Start of Given records

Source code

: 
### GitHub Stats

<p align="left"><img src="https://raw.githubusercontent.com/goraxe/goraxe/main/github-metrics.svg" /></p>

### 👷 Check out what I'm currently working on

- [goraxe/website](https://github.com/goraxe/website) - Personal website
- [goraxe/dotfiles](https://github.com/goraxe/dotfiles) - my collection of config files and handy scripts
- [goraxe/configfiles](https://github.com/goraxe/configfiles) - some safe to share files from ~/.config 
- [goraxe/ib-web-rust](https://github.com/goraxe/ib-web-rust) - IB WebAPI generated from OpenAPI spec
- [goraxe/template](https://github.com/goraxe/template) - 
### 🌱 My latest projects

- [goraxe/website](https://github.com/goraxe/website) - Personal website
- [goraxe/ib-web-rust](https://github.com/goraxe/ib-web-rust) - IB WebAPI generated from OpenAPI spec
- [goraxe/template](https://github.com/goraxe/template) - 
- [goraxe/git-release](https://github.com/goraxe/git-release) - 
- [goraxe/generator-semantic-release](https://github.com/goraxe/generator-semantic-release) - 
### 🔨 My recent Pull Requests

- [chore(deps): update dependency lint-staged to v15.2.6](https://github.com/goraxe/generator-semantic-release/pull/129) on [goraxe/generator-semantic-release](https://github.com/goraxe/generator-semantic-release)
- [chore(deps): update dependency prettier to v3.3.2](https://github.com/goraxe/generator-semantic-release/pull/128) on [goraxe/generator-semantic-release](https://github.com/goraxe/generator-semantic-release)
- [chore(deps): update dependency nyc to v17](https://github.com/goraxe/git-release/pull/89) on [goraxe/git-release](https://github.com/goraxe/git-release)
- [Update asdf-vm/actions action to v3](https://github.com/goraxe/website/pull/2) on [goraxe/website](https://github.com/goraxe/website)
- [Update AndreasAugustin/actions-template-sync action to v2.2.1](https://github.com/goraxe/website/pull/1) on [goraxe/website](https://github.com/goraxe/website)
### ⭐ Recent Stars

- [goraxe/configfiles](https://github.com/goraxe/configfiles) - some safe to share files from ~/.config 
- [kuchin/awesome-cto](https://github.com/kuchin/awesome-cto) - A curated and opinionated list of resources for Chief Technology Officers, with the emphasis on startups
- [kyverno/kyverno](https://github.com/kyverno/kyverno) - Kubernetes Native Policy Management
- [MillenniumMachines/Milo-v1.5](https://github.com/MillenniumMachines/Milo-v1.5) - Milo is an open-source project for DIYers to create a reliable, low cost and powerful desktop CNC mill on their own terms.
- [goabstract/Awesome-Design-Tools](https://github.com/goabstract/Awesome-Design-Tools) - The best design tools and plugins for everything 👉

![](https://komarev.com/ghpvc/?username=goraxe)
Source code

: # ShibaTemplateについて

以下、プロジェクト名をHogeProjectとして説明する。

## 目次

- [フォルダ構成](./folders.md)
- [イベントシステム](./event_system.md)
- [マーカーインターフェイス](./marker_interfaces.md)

End of Given records

** Problem statement **
Reproduce exactly the lines from the one with "- [フォルダ構成](./folders.md)" through the end of the entries above, both ends included.

** Task answer **
- [フォルダ構成](./folders.md)
- [イベントシステム](./event_system.md)
- [マーカーインターフェイス](./marker_interfaces.md)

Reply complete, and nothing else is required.